Copilot · 2026-04-08T18:38:17Z

apps/gateway/src/chat/chat.ts

 										),
-										...(cachedTokens !== null && {
+										...((cachedTokens !== null ||
+											(cacheCreationTokens !== null &&
+												cacheCreationTokens > 0)) && {
 											prompt_tokens_details: {
-												cached_tokens: cachedTokens,
+												cached_tokens: cachedTokens ?? 0,
+												...(cacheCreationTokens !== null &&
+													cacheCreationTokens > 0 && {
+														cache_creation_tokens: cacheCreationTokens,
+													}),


This adds prompt_tokens_details.cache_creation_tokens to the streamed usage payload. The OpenAPI response schema in this file currently documents prompt_tokens_details as only { cached_tokens }, so the API docs/types will be out of sync with actual responses. Either extend the response schema to allow optional cache_creation_tokens (and propagate to any client types), or avoid emitting this new key in the OpenAI-compatible response.

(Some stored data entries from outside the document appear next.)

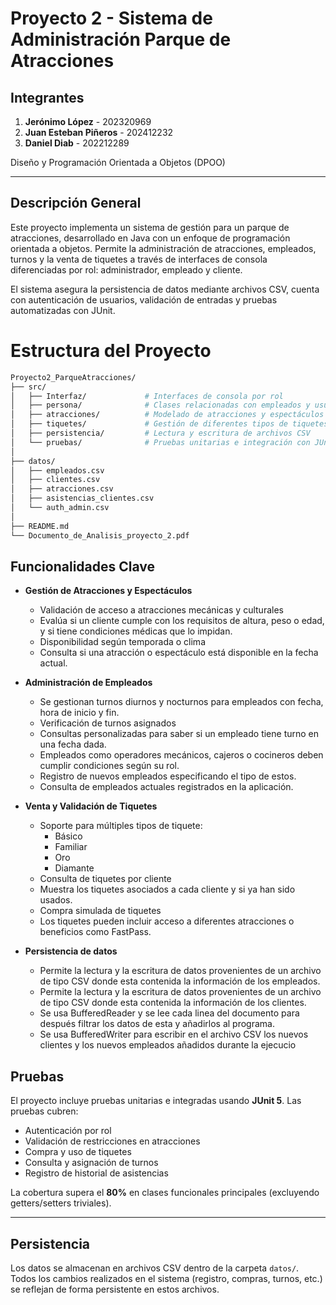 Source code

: # Proyecto 2 - Sistema de Administración Parque de Atracciones

## Integrantes  
1. **Jerónimo López** - 202320969  
2. **Juan Esteban Piñeros** - 202412232  
3. **Daniel Diab** - 202212289  

Diseño y Programación Orientada a Objetos (DPOO)  

---

## Descripción General

Este proyecto implementa un sistema de gestión para un parque de atracciones, desarrollado en Java con un enfoque de programación orientada a objetos. Permite la administración de atracciones, empleados, turnos y la venta de tiquetes a través de interfaces de consola diferenciadas por rol: administrador, empleado y cliente.

El sistema asegura la persistencia de datos mediante archivos CSV, cuenta con autenticación de usuarios, validación de entradas y pruebas automatizadas con JUnit.

# Estructura del Proyecto
```bash
Proyecto2_ParqueAtracciones/
├── src/
│   ├── Interfaz/             # Interfaces de consola por rol
│   ├── persona/              # Clases relacionadas con empleados y usuarios
│   ├── atracciones/          # Modelado de atracciones y espectáculos
│   ├── tiquetes/             # Gestión de diferentes tipos de tiquetes
│   ├── persistencia/         # Lectura y escritura de archivos CSV
│   └── pruebas/              # Pruebas unitarias e integración con JUnit
│
├── datos/
│   ├── empleados.csv
│   ├── clientes.csv
│   ├── atracciones.csv
│   ├── asistencias_clientes.csv
│   └── auth_admin.csv
│
├── README.md
└── Documento_de_Analisis_proyecto_2.pdf
```

## Funcionalidades Clave

- **Gestión de Atracciones y Espectáculos**  
  - Validación de acceso a atracciones mecánicas y culturales  
  - Evalúa si un cliente cumple con los requisitos de altura, peso o edad, y si tiene condiciones médicas que lo impidan.  
  - Disponibilidad según temporada o clima  
  - Consulta si una atracción o espectáculo está disponible en la fecha actual.  

- **Administración de Empleados**  
  - Se gestionan turnos diurnos y nocturnos para empleados con fecha, hora de inicio y fin.  
  - Verificación de turnos asignados  
  - Consultas personalizadas para saber si un empleado tiene turno en una fecha dada.  
  - Empleados como operadores mecánicos, cajeros o cocineros deben cumplir condiciones según su rol.
  - Registro de nuevos empleados especificando el tipo de estos.
  - Consulta de empleados actuales registrados en la aplicación. 

- **Venta y Validación de Tiquetes**  
  - Soporte para múltiples tipos de tiquete:  
    - Básico  
    - Familiar  
    - Oro  
    - Diamante  
  - Consulta de tiquetes por cliente  
  - Muestra los tiquetes asociados a cada cliente y si ya han sido usados.  
  - Compra simulada de tiquetes  
  - Los tiquetes pueden incluir acceso a diferentes atracciones o beneficios como FastPass.
    
- **Persistencia de datos**  
  - Permite la lectura y la escritura de datos provenientes de un archivo de tipo CSV donde esta contenida la información de los empleados.
  - Permite la lectura y la escritura de datos provenientes de un archivo de tipo CSV donde esta contenida la información de los clientes.
  - Se usa BufferedReader y se lee cada linea del documento para después filtrar los datos de esta y añadirlos al programa.
  - Se usa BufferedWriter para escribir en el archivo CSV los nuevos clientes y los nuevos empleados añadidos durante la ejecucio

## Pruebas

El proyecto incluye pruebas unitarias e integradas usando **JUnit 5**. Las pruebas cubren:

- Autenticación por rol
- Validación de restricciones en atracciones
- Compra y uso de tiquetes
- Consulta y asignación de turnos
- Registro de historial de asistencias

La cobertura supera el **80%** en clases funcionales principales (excluyendo getters/setters triviales).

---

## Persistencia

Los datos se almacenan en archivos CSV dentro de la carpeta `datos/`. Todos los cambios realizados en el sistema (registro, compras, turnos, etc.) se reflejan de forma persistente en estos archivos.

Copilot · 2026-04-08T18:38:17Z

apps/gateway/src/chat/tools/transform-response-to-openai.ts

 function buildUsageObject(
 	promptTokens: number | null,
 	completionTokens: number | null,
 	totalTokens: number | null,
 	reasoningTokens: number | null,
 	cachedTokens: number | null,
 	costs: CostData | null,
 	showUpgradeMessage = false,
+	cacheCreationTokens: number | null = null,
 ) {
+	const hasCacheRead = cachedTokens !== null;
+	const hasCacheCreation =
+		cacheCreationTokens !== null && cacheCreationTokens > 0;
 	return {
 		prompt_tokens: Math.max(1, promptTokens ?? 1),
 		completion_tokens: completionTokens ?? 0,
 		total_tokens: (() => {
 			const fallbackTotal =
 				(promptTokens ?? 0) + (completionTokens ?? 0) + (reasoningTokens ?? 0);
 			return Math.max(1, totalTokens ?? fallbackTotal);
 		})(),
 		...(reasoningTokens !== null && {
 			reasoning_tokens: reasoningTokens,
 		}),
-		...(cachedTokens !== null && {
+		...((hasCacheRead || hasCacheCreation) && {
 			prompt_tokens_details: {
-				cached_tokens: cachedTokens,
+				cached_tokens: cachedTokens ?? 0,
+				...(hasCacheCreation && {
+					cache_creation_tokens: cacheCreationTokens,
+				}),
 			},
 		}),


buildUsageObject now conditionally emits prompt_tokens_details.cache_creation_tokens, which is new externally-visible response surface area. Please add/extend unit tests in transform-response-to-openai.spec.ts to cover the cases: (1) cache read only, (2) cache creation only, (3) both, and assert the exact shape of usage.prompt_tokens_details so regressions don’t silently change the API payload.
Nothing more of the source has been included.